The Talent Mindset of leaders plays an important role in the effective implementation of Talent Management practices. Talent management is a construct that evolves around the concept of leadership mindset (McArdle & Ramerman, 2008). Talent management involves the implementation of integrated human resource strategies to attract, develop, retain and productively utilize employees “with the required skills and abilities to meet current and future business needs” (Kontoghiorges & Frangou, 2009). It is a culture that contributes to and unleashes passion, commitment, and performance of people which in turn contributes to the organisation achieving its mission, vision, and business goals (McArdle & Ramerman, 2008). This means that the leaders of an organisation need to apply a talent mindset and the outcomes thereof on employees and the organisation as a whole.

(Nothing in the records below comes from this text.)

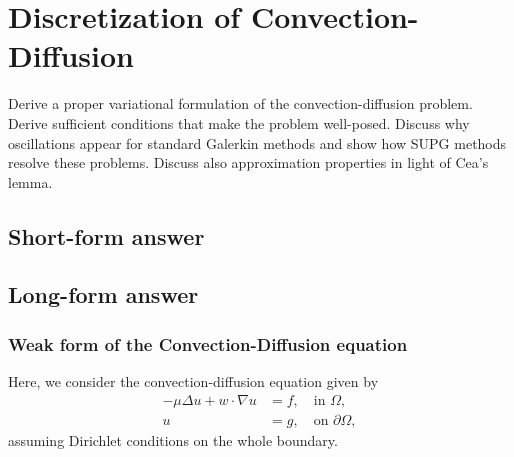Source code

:\section{Discretization of Convection-Diffusion}
Derive a proper variational formulation of the convection-diffusion problem.
Derive sufficient conditions that make the problem well-posed.
Discuss why oscillations appear for standard Galerkin methods and show how SUPG methods resolve these problems.
Discuss also approximation properties in light of Cea's lemma.

\subsection{Short-form answer}


\newpage
\subsection{Long-form answer}
\subsubsection{Weak form of the Convection-Diffusion equation}
Here, we consider the convection-diffusion equation given by
\begin{equation}
    \begin{split}
        -\mu \Delta u + w \cdot \nabla u &= f, \quad \text{in } \Omega,\\
        u &= g, \quad \text{on } \partial\Omega,
    \end{split}
\end{equation}
assuming Dirichlet conditions on the whole boundary.

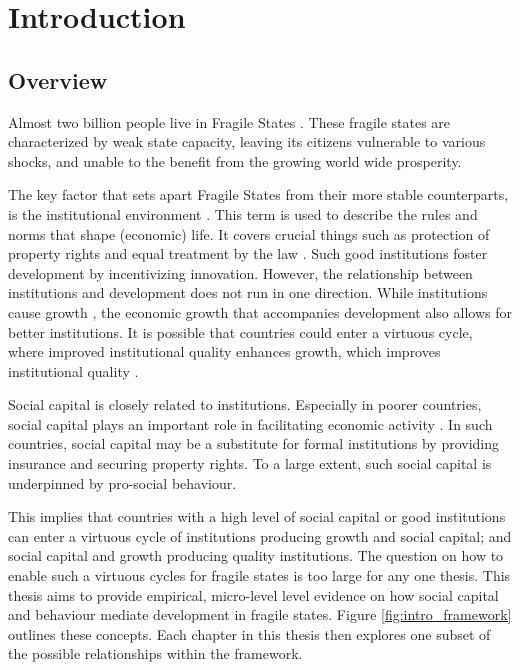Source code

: \chapter{Introduction}
\section{Overview}



Almost two billion people live in Fragile States . These fragile states are characterized by weak state capacity, leaving its citizens vulnerable to various shocks, and unable to the benefit from the growing world wide prosperity. 

The key factor that sets apart Fragile States from their more stable counterparts, is the institutional environment \citep{Rodrik2004,Acemoglu2000}. This term is used to describe the rules and norms that shape (economic) life. It covers crucial things such as protection of property rights and equal treatment by the law \citep{Acemoglu2005}. Such good institutions  foster development by incentivizing innovation. However, the relationship between institutions and development does not run in one direction. While institutions cause growth \citep{Acemoglu2000}, the economic growth that accompanies development also allows for better institutions. It is possible that countries could enter a virtuous cycle, where improved institutional quality enhances growth, which improves institutional quality \citep{Voors2011}.

%
Social capital is closely related to institutions.  Especially in poorer countries, social capital plays an important role in facilitating economic activity \citep{Knack1997}. In such countries, social capital may be a substitute for formal institutions by providing insurance and securing property rights. To a large extent, such social capital is underpinned by pro-social behaviour. 


This implies that countries with a high level of social capital or good institutions can enter a virtuous cycle of institutions producing growth and social capital; and social capital and growth producing quality institutions. The question on how to enable such a virtuous cycles for fragile states is too large for any one thesis. This thesis aims to provide empirical, micro-level level evidence on how social capital and behaviour mediate development in fragile states. Figure \ref{fig:intro_framework} outlines these concepts. Each chapter in this thesis then explores one subset of the possible relationships within the framework.

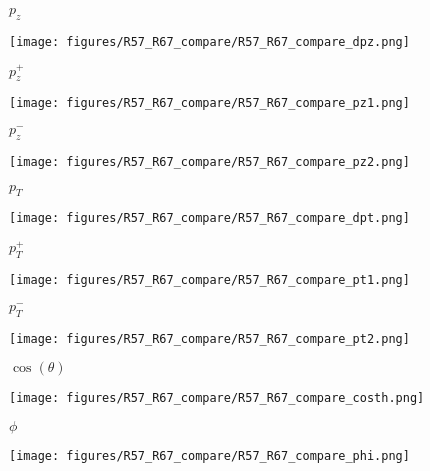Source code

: \documentclass{beamer}
\begin{document}
\begin{frame}{$p_z$}
	\begin{center}
		\texttt{[image: figures/R57\_R67\_compare/R57\_R67\_compare\_dpz.png]}
	\end{center}
\end{frame}

\begin{frame}{$p_z^+$}
	\begin{center}
		\texttt{[image: figures/R57\_R67\_compare/R57\_R67\_compare\_pz1.png]}
	\end{center}
\end{frame}

\begin{frame}{$p_z^-$}
	\begin{center}
		\texttt{[image: figures/R57\_R67\_compare/R57\_R67\_compare\_pz2.png]}
	\end{center}
\end{frame}

\begin{frame}{$p_T$}
	\begin{center}
		\texttt{[image: figures/R57\_R67\_compare/R57\_R67\_compare\_dpt.png]}
	\end{center}
\end{frame}

\begin{frame}{$p_T^+$}
	\begin{center}
		\texttt{[image: figures/R57\_R67\_compare/R57\_R67\_compare\_pt1.png]}
	\end{center}
\end{frame}

\begin{frame}{$p_T^-$}
	\begin{center}
		\texttt{[image: figures/R57\_R67\_compare/R57\_R67\_compare\_pt2.png]}
	\end{center}
\end{frame}

\begin{frame}{$\cos(\theta)$}
	\begin{center}
		\texttt{[image: figures/R57\_R67\_compare/R57\_R67\_compare\_costh.png]}
	\end{center}
\end{frame}

\begin{frame}{$\phi$}
	\begin{center}
		\texttt{[image: figures/R57\_R67\_compare/R57\_R67\_compare\_phi.png]}
	\end{center}
\end{frame}
\end{document}
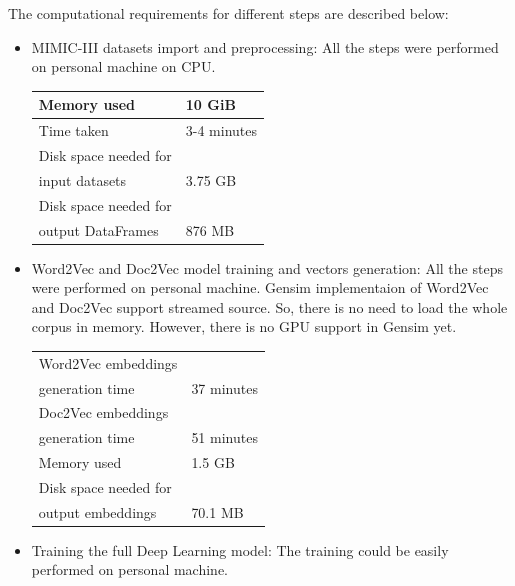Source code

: \documentclass[11pt,a4paper]{article}
\begin{document}
The computational requirements for different steps are described below:
\begin{itemize}
	\item MIMIC-III datasets import and preprocessing: All the steps were performed on personal machine on CPU.
\newline

\begin{small}
\begin{tabular}{ ll }
	\hline
   		Memory used & 10 GiB \\
  	\hline
    		Time taken & 3-4 minutes \\
    \hline
    		Disk space needed for \\ input datasets & 3.75 GB \\
    	\hline
    		Disk space needed for \\ output DataFrames & 876 MB \\		 
  	\hline
\end{tabular}
\end{small}
\newline

	\item Word2Vec and Doc2Vec model training and vectors generation: All the steps were performed on personal machine. Gensim implementaion of Word2Vec and Doc2Vec support streamed source. So, there is no need to load the whole corpus in memory. However, there is no GPU support in Gensim yet.
\newline

\begin{small}
\begin{tabular}{ ll }
	\hline
   		Word2Vec embeddings \\ generation time & 37 minutes \\
  	\hline
    		Doc2Vec embeddings \\ generation time & 51 minutes \\ 
  	\hline
  		Memory used & 1.5 GB \\
  	\hline
  		Disk space needed for \\ output embeddings & 70.1 MB \\
  	\hline
\end{tabular}
\end{small}
\newline
	\item Training the full Deep Learning model: The training could be easily performed on personal machine.
\newline


\end{itemize}
\end{document}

According to Schiuma, Mason and Kennery (2007) leaders have the task of unleashing organisational energy which in turn can have a significant impact on the well-being of employees (Derman, 2009). Managing talent and organisational energy thus means managing the sources of energy dynamics and creating a thriving work environment in which individuals will experience both a sense of vitality and a sense of learning at work (Schiuma et al., 2007; Spreitzer et al. 2005). Individuals who feel a sense of vitality and aliveness are more likely to be mentally and physically healthy (Keyes cited in Spreitzer et al. 2005).
The overall purpose of this study was to determine the relationship between Talent Mindset, Organisational Energy and Work Wellness of employees in a multi-national company. This study aimed to describe, explore and understand the concepts Talent Mindset, Organisational Energy and Work Wellness and the interrelationships between them.
A quantitative approach was used to gather the data by means of three questionnaires namely the Talent Mindset Index (TMI), the EnergyScapes Profile (ESP) and the Shirom – Melamed Vigour Measure (SMVM). The questionnaires were distributed among a convenience sample of employees (N=485) in a South African multi-national company operating in the financial industry. The data were analysed by means of descriptive statistics, and factor analysis, which were followed by multiple regressions and Manovas/ Anovas to test each hypothesis.
Results: The regression analysis conducted showed that talent mindset is a significant predictor of organisational energy and work wellness. Organisational energy is a significant predictor of work wellness and organisational energy mediates the relationship between talent mindset and work wellness.
The results showed a statistically significant difference between age and the Talent Mindset dimensions but there was no statistically significant difference between gender, home language, race, years in the company, job level and basis of employment. The results further indicated that there is no statistically significant difference between organisational energy and the different biographical variables. It also indicated a statistically significant difference between gender and the SMVM dimensions, but not between marital status, home language, age, years in the company, geographical region, job level and basis of employment.
This research highlighted the importance of a leader’s Talent Mindset and the impact thereof on individual outcomes such as organisational energy and individual well-being. This research clearly showed that Leaders who apply Talent Management practices sufficiently in organisations enhances employees’ perceptions of organisational energy which in turn have a positive impact on their wellness in the workplace.